Segundo os dados, 50% da população alagoana vive com R$ 677 por mês. Segundo a PNAD, 1% da população que ganha mais teve um rendimento médio mensal de R$ 14.883 em Alagoas, correspondendo a quase 22 vezes o dos 50% da população que ganha menos (R$ 677).
Jonathan Lins/G1
Dados da Pesquisa Nacional por Amostra de Domicílio Contínua (PNAD Contínua) revelam que, em 2019, 1% da população que ganha mais teve um rendimento médio mensal de R$ 14.883 em Alagoas, correspondendo a quase 22 vezes o dos 50% da população que ganha menos (R$ 677).
O resultado da pesquisa foi divulgado pelo Instituto Brasileiro de Geografia e Estatística (IBGE) na quarta-feira (6).

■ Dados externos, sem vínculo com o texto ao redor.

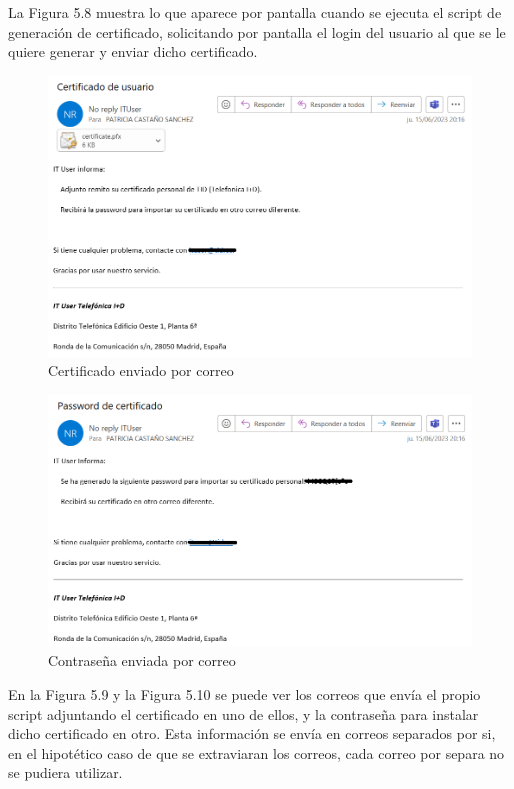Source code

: \documentclass[a4paper, 12pt]{book}
\begin{document}
\begin{itemize}
La Figura 5.8 muestra lo que aparece por pantalla cuando se ejecuta el script de generación de certificado, solicitando por pantalla el login del usuario al que se le quiere generar y enviar dicho certificado.

\begin{figure}[H]
	\centering
	\includegraphics[width=17cm, keepaspectratio]{img/image09.png}
	\caption{Certificado enviado por correo}
	\label{fig:image09}
\end{figure}

\begin{figure}[H]
	\centering
	\includegraphics[width=17cm, keepaspectratio]{img/image10.png}
	\caption{Contraseña enviada por correo}
	\label{fig:image10}
\end{figure}

En la Figura 5.9 y la Figura 5.10 se puede ver los correos que envía el propio script adjuntando el certificado en uno de ellos, y la contraseña para instalar dicho certificado en otro. Esta información se envía en correos separados por si, en el hipotético caso de que se extraviaran los correos, cada correo por separa no se pudiera utilizar.


\end{itemize}
\end{document}
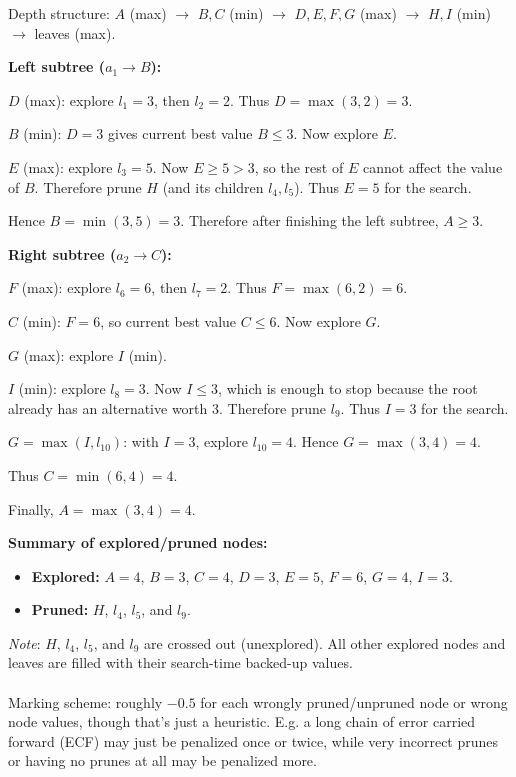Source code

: \begin{solution}
Depth structure: $A$ (max) $\to$ $B,C$ (min) $\to$ $D,E,F,G$ (max) $\to$ $H,I$ (min) $\to$ leaves (max).

\medskip
\noindent \textbf{Left subtree ($a_1 \to B$):}

\smallskip
$D$ (max): explore $l_1=3$, then $l_2=2$. Thus $D = \max(3,2) = 3$.

$B$ (min): $D=3$ gives current best value $B \le 3$. Now explore $E$.

$E$ (max): explore $l_3=5$. Now $E \ge 5 > 3$, so the rest of $E$ cannot affect the value of $B$. Therefore prune $H$ (and its children $l_4, l_5$). Thus $E = 5$ for the search.

Hence $B = \min(3, 5) = 3$. Therefore after finishing the left subtree, $A \ge 3$.

\medskip
\noindent \textbf{Right subtree ($a_2 \to C$):}

\smallskip
$F$ (max): explore $l_6=6$, then $l_7=2$. Thus $F = \max(6,2) = 6$.

$C$ (min): $F=6$, so current best value $C \le 6$. Now explore $G$.

$G$ (max): explore $I$ (min).

$I$ (min): explore $l_8=3$. Now $I \le 3$, which is enough to stop because the root already has an alternative worth $3$. Therefore prune $l_9$. Thus $I = 3$ for the search.

$G = \max(I, l_{10})$: with $I=3$, explore $l_{10}=4$. Hence $G = \max(3,4) = 4$.

Thus $C = \min(6, 4) = 4$.

Finally, $A = \max(3, 4) = 4$.

\medskip
\noindent \textbf{Summary of explored/pruned nodes:}
\begin{itemize}
  \item \textbf{Explored:} $A=4$, $B=3$, $C=4$, $D=3$, $E=5$, $F=6$, $G=4$, $I=3$.
  \item \textbf{Pruned:} $H$, $l_4$, $l_5$, and $l_9$.
\end{itemize}

\medskip
\noindent \textit{Note}: $H$, $l_4$, $l_5$, and $l_9$ are crossed out (unexplored). All other explored nodes and leaves are filled with their search-time backed-up values.
\\~\\
\noindent Marking scheme: roughly $-0.5$ for each wrongly pruned/unpruned node or wrong node values, though that's just a heuristic. E.g. a long chain of error carried forward (ECF) may just be penalized once or twice, while very incorrect prunes or having no prunes at all may be penalized more.
\end{solution}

Segundo a PNAD, o resultado de Alagoas para essa relação foi o melhor entre os estados do Nordeste. A média regional ficou em 35,7 vezes, e o Ceará atingiu a marca de 42,7 vezes. No Brasil, o resultado foi de 33,7.

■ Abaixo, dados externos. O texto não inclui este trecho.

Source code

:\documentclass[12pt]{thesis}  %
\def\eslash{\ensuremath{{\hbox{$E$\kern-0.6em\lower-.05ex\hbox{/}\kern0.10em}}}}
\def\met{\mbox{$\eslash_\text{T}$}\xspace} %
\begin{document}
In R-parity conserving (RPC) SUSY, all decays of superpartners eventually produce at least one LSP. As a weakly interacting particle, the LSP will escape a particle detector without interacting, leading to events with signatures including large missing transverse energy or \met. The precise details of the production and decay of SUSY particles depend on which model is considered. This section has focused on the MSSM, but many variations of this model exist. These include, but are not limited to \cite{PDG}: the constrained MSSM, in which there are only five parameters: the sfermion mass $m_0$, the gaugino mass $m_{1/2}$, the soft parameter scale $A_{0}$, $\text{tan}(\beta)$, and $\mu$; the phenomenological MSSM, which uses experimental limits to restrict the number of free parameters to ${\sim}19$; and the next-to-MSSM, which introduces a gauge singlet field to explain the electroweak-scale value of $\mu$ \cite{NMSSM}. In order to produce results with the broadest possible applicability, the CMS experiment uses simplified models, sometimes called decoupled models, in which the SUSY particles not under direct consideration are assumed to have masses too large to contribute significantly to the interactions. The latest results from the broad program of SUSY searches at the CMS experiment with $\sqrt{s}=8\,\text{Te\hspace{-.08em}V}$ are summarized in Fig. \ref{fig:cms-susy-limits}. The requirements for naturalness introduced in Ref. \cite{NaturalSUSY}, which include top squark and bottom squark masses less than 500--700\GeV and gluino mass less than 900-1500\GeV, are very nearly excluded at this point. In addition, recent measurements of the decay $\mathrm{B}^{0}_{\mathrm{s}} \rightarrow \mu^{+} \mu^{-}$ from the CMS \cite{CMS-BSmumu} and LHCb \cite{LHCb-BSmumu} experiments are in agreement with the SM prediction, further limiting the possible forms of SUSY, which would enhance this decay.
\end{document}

A Pnad Contínua investiga, regularmente, informações sobre os rendimentos provenientes de todos os trabalhos e de outras fontes não oriundas do trabalho das pessoas residentes no Brasil.
Homens x mulheres
A pesquisa revelou ainda que os homens ganham 13% a mais que as mulheres. Enquanto eles ganharam R$ 1.563 para todos os trabalhos, as mulheres ganham R$ 1.382. No Brasil, a diferença chegou a quase 30%.
Cerca de um milhão de pessoas com idade para trabalhar estavam ocupadas em Alagoas no ano passado. Desse total, os homens correspondiam a 59,9% e as mulheres, 40,1%.
Raça
Os dados revelam ainda que os brancos recebem 40% a mais que pardos. Os brancos representaram 25,6% da população ocupada, enquanto os pardos eram 66,7% e os pretos, 6,5%. Contudo, o rendimento médio mensal das pessoas brancas (R$ 1.872) foi 40% maior que o dos pardos (R$ 1.330) e 10,1% maior que o das pessoas pretas (R$ 1.699).
Escolaridade
Os dados revelaram que o Nível superior assegura um rendimento quatro vezes maior. Quanto maior o grau de escolaridade, maior é o rendimento.
Em Alagoas, o rendimento médio mensal das pessoas que não possuíam instrução foi de R$ 846 no ano passado, valor abaixo do salário mínimo (R$ 998 na ocasião). Já os trabalhadores com ensino superior completo ganharam R$ 3.354, quase quatro vezes mais.
A diferença também foi grande em relação aos que tinham ensino superior incompleto ou equivalente (R$ 1.686), sendo quase duas vezes maior.
O percentual dos trabalhadores com ensino superior na população ocupada representava 10,1% em 2012 e passou para 16,1% em 2019.
A pesquisa apontou ainda que houve redução dos trabalhadores sem instrução (8,6% para 5%) e do ensino fundamental incompleto ou equivalente (35,7% para 31,5%).